Messrs. Harold Goodman and Edwin R. Monnig, both of Detroit, Mich., for defendant in error.

[Argument of Counsel from page 513 intentionally omitted] Mr. Chief Justice TAFT delivered the opinion of the Court.

The P. Koenig Coal Company was indicted in the District Court for the Eastern District of Michigan, under the Elkins Act (Comp. St. §§ 8597-8599), for knowingly receiving as a shipper concessions from a carrier under the Interstate Commerce Act (Comp. St. § 8563 et seq.) in respect to transportation of property in interstate commerce obtained by deceitful representation made to the carriers on which the carriers innocently and in good faith relied. The District Court sustained a demurrer to the indictment, and the United States prosecutes a writ of error under the Criminal Appeals Act (Judicial Code, § 238, par. 2, as re-enacted by the Act of February 13, 1925, 43 Stat. 938, c. 229 (Comp. St. Supp. 1925, § 1215)), which provides that a writ of error from the District Court may be taken directly to this Court from a judgment sustaining a demurrer to any indictment or any count thereof where such judgment is based upon the invalidity or construction of the statute upon which the indictment is founded.

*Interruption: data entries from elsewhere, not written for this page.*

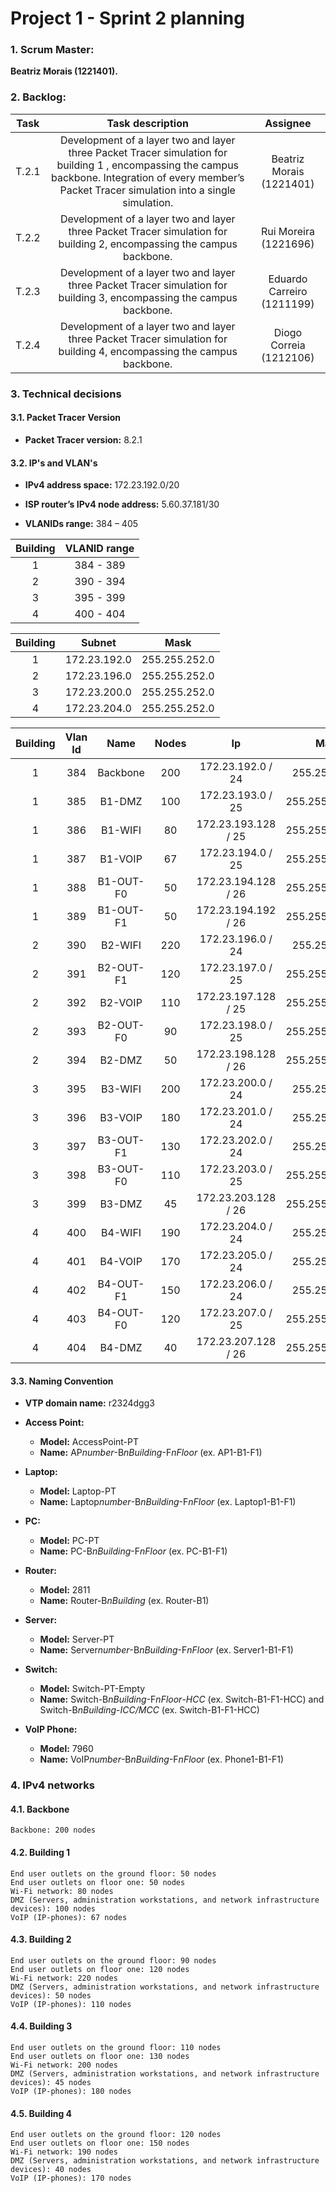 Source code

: # Project 1 - Sprint 2 planning #

### 1. Scrum Master: ###
**Beatriz Morais (1221401).**

### 2. Backlog: ###

| Task  |                                                                                             Task description                                                                                             |          Assignee          |
|:-----:|:--------------------------------------------------------------------------------------------------------------------------------------------------------------------------------------------------------:|:--------------------------:|
| T.2.1 | Development of a layer two and layer three Packet Tracer simulation for building 1 , encompassing the campus backbone.  Integration of every member’s Packet Tracer simulation into a single simulation. |  Beatriz Morais (1221401)  |
| T.2.2 |                                          Development of a layer two and layer three Packet Tracer simulation for building 2, encompassing the campus backbone.                                           |   Rui Moreira (1221696)    |
| T.2.3 |                                          Development of a layer two and layer three Packet Tracer simulation for building 3, encompassing the campus backbone.                                           | Eduardo Carreiro (1211199) |
| T.2.4 |                                          Development of a layer two and layer three Packet Tracer simulation for building 4, encompassing the campus backbone.                                           |  Diogo Correia (1212106)   |

### 3. Technical decisions ###
#### 3.1. Packet Tracer Version ####

- **Packet Tracer version:** 8.2.1

#### 3.2. IP's and VLAN's ####

- **IPv4 address space:** 172.23.192.0/20


- **ISP router’s IPv4 node address:** 5.60.37.181/30


- **VLANIDs range:** 384 – 405

| Building | VLANID range |    
|:--------:|:------------:|
|    1     |  384 - 389   | 
|    2     |  390 - 394   |   
|    3     |  395 - 399   |
|    4     |  400 - 404   |

| Building |    Subnet    |     Mask      |
|:--------:|:------------:|:-------------:|
|    1     | 172.23.192.0 | 255.255.252.0 |
|    2     | 172.23.196.0 | 255.255.252.0 |
|    3     | 172.23.200.0 | 255.255.252.0 |
|    4     | 172.23.204.0 | 255.255.252.0 |

| Building | Vlan Id |   Name    | Nodes |         Ip          |      Mask       |
|:--------:|:-------:|:---------:|:-----:|:-------------------:|:---------------:|
|    1     |   384   | Backbone  |  200  |  172.23.192.0 / 24  |  255.255.255.0  |
|    1     |   385   |  B1-DMZ   |  100  |  172.23.193.0 / 25  | 255.255.255.128 |
|    1     |   386   |  B1-WIFI  |  80   | 172.23.193.128 / 25 | 255.255.255.128 | 
|    1     |   387   |  B1-VOIP  |  67   |  172.23.194.0 / 25  | 255.255.255.128 |
|    1     |   388   | B1-OUT-F0 |  50   | 172.23.194.128 / 26 | 255.255.255.192 |
|    1     |   389   | B1-OUT-F1 |  50   | 172.23.194.192 / 26 | 255.255.255.192 |
|    2     |   390   |  B2-WIFI  |  220  |  172.23.196.0 / 24  |  255.255.255.0  |
|    2     |   391   | B2-OUT-F1 |  120  |  172.23.197.0 / 25  | 255.255.255.128 | 
|    2     |   392   |  B2-VOIP  |  110  | 172.23.197.128 / 25 | 255.255.255.128 |
|    2     |   393   | B2-OUT-F0 |  90   |  172.23.198.0 / 25  | 255.255.255.128 |
|    2     |   394   |  B2-DMZ   |  50   | 172.23.198.128 / 26 | 255.255.255.192 |
|    3     |   395   |  B3-WIFI  |  200  |  172.23.200.0 / 24  |  255.255.255.0  |
|    3     |   396   |  B3-VOIP  |  180  |  172.23.201.0 / 24  |  255.255.255.0  |
|    3     |   397   | B3-OUT-F1 |  130  |  172.23.202.0 / 24  |  255.255.255.0  |
|    3     |   398   | B3-OUT-F0 |  110  |  172.23.203.0 / 25  | 255.255.255.128 |
|    3     |   399   |  B3-DMZ   |  45   | 172.23.203.128 / 26 | 255.255.255.192 |
|    4     |   400   |  B4-WIFI  |  190  |  172.23.204.0 / 24  |  255.255.255.0  |
|    4     |   401   |  B4-VOIP  |  170  |  172.23.205.0 / 24  |  255.255.255.0  | 
|    4     |   402   | B4-OUT-F1 |  150  |  172.23.206.0 / 24  |  255.255.255.0  |
|    4     |   403   | B4-OUT-F0 |  120  |  172.23.207.0 / 25  | 255.255.255.128 |
|    4     |   404   |  B4-DMZ   |  40   | 172.23.207.128 / 26 | 255.255.255.192 |

#### 3.3. Naming Convention ####

- **VTP domain name:** r2324dgg3


- **Access Point:**
  - **Model:** AccessPoint-PT
  - **Name:** AP*number*-B*nBuilding*-F*nFloor* (ex. AP1-B1-F1)

  
- **Laptop:**
  - **Model:** Laptop-PT
  - **Name:** Laptop*number*-B*nBuilding*-F*nFloor* (ex. Laptop1-B1-F1)
  

- **PC:**
  - **Model:** PC-PT
  - **Name:** PC-B*nBuilding*-F*nFloor* (ex. PC-B1-F1)
  

- **Router:**
  - **Model:** 2811
  - **Name:** Router-B*nBuilding* (ex. Router-B1)


- **Server:**
  - **Model:** Server-PT
  - **Name:** Server*number*-B*nBuilding*-F*nFloor* (ex. Server1-B1-F1)


- **Switch:**
  - **Model:** Switch-PT-Empty
  - **Name:** Switch-B*nBuilding*-F*nFloor*-*HCC* (ex. Switch-B1-F1-HCC) and
Switch-B*nBuilding*-*ICC/MCC* (ex. Switch-B1-F1-HCC)


- **VoIP Phone:**
  - **Model:** 7960
  - **Name:** VoIP*number*-B*nBuilding*-F*nFloor* (ex. Phone1-B1-F1)
  
### 4. IPv4 networks ###
#### 4.1. Backbone ####
    Backbone: 200 nodes

#### 4.2. Building 1 ####
    End user outlets on the ground floor: 50 nodes
    End user outlets on floor one: 50 nodes
    Wi-Fi network: 80 nodes
    DMZ (Servers, administration workstations, and network infrastructure devices): 100 nodes
    VoIP (IP-phones): 67 nodes

#### 4.3. Building 2 ####

    End user outlets on the ground floor: 90 nodes  
    End user outlets on floor one: 120 nodes
    Wi-Fi network: 220 nodes
    DMZ (Servers, administration workstations, and network infrastructure devices): 50 nodes
    VoIP (IP-phones): 110 nodes

#### 4.4. Building 3 ####

    End user outlets on the ground floor: 110 nodes
    End user outlets on floor one: 130 nodes
    Wi-Fi network: 200 nodes
    DMZ (Servers, administration workstations, and network infrastructure devices): 45 nodes
    VoIP (IP-phones): 180 nodes

#### 4.5. Building 4 ####

    End user outlets on the ground floor: 120 nodes
    End user outlets on floor one: 150 nodes
    Wi-Fi network: 190 nodes
    DMZ (Servers, administration workstations, and network infrastructure devices): 40 nodes
    VoIP (IP-phones): 170 nodes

The District Court held that section 1 of the Elkins Act of February 19, 1903, c. 708, 32 Stat. 847 (re-enacted in section 2 of the Hepburn Act of June 29, 1906, c. 3591, 34 Stat. 587 (Comp. St. § 8597)), under which the indictment was found, applies only to a shipper who knowingly receives a concession from a carrier when such concession is knowingly granted by the carrier in equal guilt with the shipper. United States v. P. Koenig Coal Co., 1 F. (2d) 738.

The Koenig Coal Company is a Michigan corporation doing business in Detroit. The defendant was indicted on 18 counts applying respectively to 18 carloads of coal. The shipments originated in West Virginia, and were moved to Detroit in August, 1922, over the Chesapeake & Ohio Railroad Company as the initial carrier for each car.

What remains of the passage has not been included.